--- START ---
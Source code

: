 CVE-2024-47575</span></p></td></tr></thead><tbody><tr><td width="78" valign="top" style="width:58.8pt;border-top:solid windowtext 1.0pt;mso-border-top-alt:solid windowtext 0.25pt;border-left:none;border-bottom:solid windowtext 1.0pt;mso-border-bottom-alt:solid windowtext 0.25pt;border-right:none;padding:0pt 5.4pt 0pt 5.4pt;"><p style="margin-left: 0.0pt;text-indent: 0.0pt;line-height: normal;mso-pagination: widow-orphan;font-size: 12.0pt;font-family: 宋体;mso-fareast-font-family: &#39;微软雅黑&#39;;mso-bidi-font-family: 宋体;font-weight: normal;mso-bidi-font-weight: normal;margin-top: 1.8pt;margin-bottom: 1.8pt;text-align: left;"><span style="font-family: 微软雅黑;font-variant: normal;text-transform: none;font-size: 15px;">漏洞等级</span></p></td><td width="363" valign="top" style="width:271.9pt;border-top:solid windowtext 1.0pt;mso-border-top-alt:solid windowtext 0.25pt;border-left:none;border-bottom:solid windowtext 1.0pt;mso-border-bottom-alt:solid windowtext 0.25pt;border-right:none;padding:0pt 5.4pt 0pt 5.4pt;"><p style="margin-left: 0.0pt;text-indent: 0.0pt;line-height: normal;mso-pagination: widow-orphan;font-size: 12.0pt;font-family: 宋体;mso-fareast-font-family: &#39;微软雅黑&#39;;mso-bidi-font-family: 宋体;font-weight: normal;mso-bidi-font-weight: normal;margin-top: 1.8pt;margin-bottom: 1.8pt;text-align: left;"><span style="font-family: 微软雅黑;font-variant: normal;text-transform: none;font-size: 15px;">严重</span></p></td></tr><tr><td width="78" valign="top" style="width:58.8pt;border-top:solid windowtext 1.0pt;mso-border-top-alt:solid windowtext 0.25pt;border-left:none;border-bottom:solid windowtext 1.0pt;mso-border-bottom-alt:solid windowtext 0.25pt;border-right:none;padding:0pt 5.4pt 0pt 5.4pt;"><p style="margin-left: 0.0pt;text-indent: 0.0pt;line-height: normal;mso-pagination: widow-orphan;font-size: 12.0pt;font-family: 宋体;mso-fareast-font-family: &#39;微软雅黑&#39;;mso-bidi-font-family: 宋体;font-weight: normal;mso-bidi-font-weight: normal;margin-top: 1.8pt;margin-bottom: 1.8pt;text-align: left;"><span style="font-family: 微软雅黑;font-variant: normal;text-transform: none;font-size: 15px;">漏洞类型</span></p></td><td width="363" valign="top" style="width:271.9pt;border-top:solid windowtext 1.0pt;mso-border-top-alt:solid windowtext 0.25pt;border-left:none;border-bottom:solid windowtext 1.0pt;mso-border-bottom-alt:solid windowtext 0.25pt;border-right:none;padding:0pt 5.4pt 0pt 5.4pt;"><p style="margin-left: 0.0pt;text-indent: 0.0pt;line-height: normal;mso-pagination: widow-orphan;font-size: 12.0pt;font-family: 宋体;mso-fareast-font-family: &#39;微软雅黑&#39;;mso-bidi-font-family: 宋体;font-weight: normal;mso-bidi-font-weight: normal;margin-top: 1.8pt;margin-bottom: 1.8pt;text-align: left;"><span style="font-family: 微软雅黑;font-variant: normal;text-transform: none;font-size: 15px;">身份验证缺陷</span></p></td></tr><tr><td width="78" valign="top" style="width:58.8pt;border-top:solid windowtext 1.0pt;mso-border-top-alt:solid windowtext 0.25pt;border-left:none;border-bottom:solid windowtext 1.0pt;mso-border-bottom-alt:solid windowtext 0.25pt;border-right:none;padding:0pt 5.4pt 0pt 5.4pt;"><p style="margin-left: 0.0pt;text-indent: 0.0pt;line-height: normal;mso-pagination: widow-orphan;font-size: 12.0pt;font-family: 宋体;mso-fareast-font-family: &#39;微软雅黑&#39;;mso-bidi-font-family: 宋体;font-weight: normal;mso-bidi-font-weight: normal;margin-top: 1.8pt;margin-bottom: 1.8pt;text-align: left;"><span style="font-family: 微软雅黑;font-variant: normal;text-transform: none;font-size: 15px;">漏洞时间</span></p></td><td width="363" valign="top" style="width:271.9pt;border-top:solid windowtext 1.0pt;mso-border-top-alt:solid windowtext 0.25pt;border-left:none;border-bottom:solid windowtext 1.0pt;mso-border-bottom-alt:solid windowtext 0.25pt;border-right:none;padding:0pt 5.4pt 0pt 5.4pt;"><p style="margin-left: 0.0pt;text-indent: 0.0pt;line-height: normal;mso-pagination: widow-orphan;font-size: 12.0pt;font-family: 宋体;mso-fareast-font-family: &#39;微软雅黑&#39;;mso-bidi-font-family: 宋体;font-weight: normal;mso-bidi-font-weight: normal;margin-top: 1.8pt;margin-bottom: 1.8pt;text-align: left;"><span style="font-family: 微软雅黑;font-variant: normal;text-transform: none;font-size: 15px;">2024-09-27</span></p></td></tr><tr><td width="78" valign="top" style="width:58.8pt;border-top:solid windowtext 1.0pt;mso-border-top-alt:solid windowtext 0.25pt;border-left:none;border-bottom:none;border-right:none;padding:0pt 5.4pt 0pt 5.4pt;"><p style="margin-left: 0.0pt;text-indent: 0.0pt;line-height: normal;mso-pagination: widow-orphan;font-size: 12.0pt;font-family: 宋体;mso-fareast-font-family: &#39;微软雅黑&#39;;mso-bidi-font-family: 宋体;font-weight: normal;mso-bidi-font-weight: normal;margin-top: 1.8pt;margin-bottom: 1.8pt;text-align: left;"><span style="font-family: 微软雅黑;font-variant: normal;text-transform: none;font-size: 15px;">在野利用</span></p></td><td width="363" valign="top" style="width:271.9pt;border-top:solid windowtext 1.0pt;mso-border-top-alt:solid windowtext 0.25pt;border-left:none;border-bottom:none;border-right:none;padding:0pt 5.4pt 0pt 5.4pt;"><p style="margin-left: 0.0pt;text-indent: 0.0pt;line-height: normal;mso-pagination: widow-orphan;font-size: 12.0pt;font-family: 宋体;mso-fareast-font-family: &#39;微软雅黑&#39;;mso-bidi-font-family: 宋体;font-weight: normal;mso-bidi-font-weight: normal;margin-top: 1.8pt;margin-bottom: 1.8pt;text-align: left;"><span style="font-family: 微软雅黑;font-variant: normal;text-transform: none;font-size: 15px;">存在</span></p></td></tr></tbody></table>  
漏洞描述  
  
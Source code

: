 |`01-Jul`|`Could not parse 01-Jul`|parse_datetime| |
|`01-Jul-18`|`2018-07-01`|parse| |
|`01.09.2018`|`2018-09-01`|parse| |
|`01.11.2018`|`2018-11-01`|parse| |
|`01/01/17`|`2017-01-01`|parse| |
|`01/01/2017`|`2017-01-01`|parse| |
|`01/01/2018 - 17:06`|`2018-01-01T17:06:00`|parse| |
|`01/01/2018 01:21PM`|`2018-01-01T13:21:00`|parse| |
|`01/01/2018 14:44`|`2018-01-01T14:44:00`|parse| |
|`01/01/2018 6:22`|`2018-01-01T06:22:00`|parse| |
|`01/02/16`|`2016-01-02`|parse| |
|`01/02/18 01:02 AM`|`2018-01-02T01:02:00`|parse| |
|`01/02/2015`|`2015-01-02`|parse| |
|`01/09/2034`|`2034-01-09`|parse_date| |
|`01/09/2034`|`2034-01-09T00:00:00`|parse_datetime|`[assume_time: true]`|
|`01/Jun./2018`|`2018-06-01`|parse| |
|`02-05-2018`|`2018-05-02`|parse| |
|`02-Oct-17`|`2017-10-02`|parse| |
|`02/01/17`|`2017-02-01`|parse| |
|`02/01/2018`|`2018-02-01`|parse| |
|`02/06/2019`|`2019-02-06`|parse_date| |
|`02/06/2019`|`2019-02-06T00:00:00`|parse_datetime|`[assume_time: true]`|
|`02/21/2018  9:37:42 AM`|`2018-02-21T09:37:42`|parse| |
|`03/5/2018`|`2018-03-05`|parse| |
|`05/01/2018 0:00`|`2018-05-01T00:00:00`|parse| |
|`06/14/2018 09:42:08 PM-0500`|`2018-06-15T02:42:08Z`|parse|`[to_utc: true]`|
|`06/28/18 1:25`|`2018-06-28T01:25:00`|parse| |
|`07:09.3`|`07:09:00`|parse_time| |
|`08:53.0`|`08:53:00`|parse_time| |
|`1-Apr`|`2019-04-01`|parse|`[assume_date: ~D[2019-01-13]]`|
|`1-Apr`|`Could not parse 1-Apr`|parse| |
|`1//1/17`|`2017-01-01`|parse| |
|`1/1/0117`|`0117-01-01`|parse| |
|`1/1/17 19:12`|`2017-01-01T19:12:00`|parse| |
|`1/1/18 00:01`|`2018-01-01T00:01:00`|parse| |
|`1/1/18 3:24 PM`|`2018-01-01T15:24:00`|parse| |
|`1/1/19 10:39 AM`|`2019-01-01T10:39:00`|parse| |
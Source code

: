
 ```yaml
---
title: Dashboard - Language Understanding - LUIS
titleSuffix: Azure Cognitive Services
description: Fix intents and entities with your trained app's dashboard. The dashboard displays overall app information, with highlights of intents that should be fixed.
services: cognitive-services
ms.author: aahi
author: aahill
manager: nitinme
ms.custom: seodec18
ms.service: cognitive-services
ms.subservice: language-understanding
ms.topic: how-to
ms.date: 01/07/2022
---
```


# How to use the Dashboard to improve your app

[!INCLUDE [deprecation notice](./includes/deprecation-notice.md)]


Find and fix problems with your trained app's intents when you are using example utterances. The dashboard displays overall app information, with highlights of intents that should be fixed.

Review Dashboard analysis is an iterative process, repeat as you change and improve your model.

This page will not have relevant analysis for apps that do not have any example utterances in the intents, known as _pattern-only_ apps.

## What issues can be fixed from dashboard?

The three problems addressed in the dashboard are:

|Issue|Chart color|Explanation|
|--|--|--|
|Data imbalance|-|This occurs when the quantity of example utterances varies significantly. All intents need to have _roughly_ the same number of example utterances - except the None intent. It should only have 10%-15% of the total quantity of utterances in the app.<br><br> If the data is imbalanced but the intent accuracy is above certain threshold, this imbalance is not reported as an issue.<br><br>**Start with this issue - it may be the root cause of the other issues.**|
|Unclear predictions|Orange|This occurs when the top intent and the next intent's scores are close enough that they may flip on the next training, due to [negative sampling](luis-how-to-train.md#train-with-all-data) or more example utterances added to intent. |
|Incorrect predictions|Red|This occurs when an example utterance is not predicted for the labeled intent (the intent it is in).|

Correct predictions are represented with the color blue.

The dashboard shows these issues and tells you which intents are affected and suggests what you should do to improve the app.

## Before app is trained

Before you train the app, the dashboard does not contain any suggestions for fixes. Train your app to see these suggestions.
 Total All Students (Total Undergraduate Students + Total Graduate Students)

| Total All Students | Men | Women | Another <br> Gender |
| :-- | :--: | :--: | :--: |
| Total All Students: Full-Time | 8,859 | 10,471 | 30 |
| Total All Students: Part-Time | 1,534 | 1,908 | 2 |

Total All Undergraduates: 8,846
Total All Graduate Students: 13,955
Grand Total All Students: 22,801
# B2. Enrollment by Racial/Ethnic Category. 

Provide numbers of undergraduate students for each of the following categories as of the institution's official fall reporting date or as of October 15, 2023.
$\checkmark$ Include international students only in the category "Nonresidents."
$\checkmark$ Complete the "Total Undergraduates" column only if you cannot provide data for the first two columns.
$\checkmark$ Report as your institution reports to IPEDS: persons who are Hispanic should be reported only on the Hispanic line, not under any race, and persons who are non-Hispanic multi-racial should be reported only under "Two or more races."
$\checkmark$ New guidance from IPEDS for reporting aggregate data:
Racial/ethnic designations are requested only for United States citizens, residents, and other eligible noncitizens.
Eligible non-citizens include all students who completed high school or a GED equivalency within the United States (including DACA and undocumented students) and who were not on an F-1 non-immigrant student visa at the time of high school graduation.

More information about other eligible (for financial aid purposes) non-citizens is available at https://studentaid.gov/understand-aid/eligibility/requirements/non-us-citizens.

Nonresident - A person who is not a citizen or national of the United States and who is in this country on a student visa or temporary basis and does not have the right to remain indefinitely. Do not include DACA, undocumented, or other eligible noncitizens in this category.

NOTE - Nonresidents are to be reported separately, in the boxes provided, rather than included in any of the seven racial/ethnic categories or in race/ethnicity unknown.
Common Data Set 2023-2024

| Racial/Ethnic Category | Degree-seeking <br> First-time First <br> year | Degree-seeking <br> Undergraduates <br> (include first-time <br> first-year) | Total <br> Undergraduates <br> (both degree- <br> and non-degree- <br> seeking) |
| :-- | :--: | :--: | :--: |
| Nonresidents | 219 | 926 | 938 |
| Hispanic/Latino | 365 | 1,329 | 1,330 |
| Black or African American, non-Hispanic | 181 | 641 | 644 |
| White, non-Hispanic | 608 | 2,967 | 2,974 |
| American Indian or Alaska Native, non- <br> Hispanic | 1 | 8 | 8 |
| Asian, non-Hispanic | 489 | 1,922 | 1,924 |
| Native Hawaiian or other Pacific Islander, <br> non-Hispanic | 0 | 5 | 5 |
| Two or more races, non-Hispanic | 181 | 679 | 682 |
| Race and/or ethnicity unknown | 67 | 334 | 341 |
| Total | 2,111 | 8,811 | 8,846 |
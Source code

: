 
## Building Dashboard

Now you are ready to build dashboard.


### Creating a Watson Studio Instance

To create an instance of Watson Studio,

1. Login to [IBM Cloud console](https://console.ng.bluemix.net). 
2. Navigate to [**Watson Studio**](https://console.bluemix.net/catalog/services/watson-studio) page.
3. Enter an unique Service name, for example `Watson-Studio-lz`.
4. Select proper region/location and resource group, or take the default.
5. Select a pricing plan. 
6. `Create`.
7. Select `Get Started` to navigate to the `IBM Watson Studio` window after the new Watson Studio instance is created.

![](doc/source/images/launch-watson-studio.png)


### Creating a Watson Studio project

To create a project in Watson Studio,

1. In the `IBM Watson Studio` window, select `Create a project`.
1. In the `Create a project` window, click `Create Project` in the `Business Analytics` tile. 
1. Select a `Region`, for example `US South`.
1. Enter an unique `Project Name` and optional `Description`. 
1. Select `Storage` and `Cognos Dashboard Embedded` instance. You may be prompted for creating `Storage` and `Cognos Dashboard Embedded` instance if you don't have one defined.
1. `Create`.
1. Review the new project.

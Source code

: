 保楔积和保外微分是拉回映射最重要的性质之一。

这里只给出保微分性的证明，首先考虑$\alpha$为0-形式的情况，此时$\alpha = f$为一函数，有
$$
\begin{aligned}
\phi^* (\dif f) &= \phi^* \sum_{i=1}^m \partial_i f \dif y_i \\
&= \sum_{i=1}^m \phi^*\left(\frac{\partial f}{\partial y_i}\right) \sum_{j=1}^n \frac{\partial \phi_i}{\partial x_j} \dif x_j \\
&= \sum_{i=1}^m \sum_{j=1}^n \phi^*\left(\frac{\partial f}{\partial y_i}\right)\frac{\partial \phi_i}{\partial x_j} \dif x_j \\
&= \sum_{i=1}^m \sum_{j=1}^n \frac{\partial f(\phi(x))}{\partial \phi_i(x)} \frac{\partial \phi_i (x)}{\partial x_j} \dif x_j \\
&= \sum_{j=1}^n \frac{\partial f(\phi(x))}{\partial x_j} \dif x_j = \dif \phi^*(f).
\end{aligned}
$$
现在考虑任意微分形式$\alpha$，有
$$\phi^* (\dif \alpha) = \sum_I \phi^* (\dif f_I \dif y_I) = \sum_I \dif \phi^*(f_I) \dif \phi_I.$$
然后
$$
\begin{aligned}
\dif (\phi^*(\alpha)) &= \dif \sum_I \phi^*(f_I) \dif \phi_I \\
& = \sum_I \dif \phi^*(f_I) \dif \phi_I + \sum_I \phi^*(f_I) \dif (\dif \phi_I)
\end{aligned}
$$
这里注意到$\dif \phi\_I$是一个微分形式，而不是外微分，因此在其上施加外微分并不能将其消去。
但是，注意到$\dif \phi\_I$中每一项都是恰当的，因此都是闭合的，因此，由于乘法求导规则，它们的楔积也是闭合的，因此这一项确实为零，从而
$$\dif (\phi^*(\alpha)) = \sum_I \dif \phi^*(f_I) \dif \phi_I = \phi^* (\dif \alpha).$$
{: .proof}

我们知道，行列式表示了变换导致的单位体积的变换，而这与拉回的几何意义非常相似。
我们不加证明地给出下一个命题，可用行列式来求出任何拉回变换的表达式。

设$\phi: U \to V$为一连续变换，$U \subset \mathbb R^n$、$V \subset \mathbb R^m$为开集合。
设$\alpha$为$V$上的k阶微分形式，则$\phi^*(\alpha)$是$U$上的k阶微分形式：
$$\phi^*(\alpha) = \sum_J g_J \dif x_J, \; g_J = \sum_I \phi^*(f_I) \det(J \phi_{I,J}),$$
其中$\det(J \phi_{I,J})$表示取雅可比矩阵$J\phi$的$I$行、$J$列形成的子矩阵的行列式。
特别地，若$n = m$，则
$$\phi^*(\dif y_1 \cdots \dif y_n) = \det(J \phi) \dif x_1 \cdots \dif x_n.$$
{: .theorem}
--- END ---
### INSTRUCTIONS FOR THE TASK
Return the span of lines in the data above that opens at the line with "Report as your" and closes at the line with "Racial/ethnic designations are", exactly, ends included, nothing else.

### TASK RESPONSE
$\checkmark$ Report as your institution reports to IPEDS: persons who are Hispanic should be reported only on the Hispanic line, not under any race, and persons who are non-Hispanic multi-racial should be reported only under "Two or more races."
$\checkmark$ New guidance from IPEDS for reporting aggregate data:
Racial/ethnic designations are requested only for United States citizens, residents, and other eligible noncitizens.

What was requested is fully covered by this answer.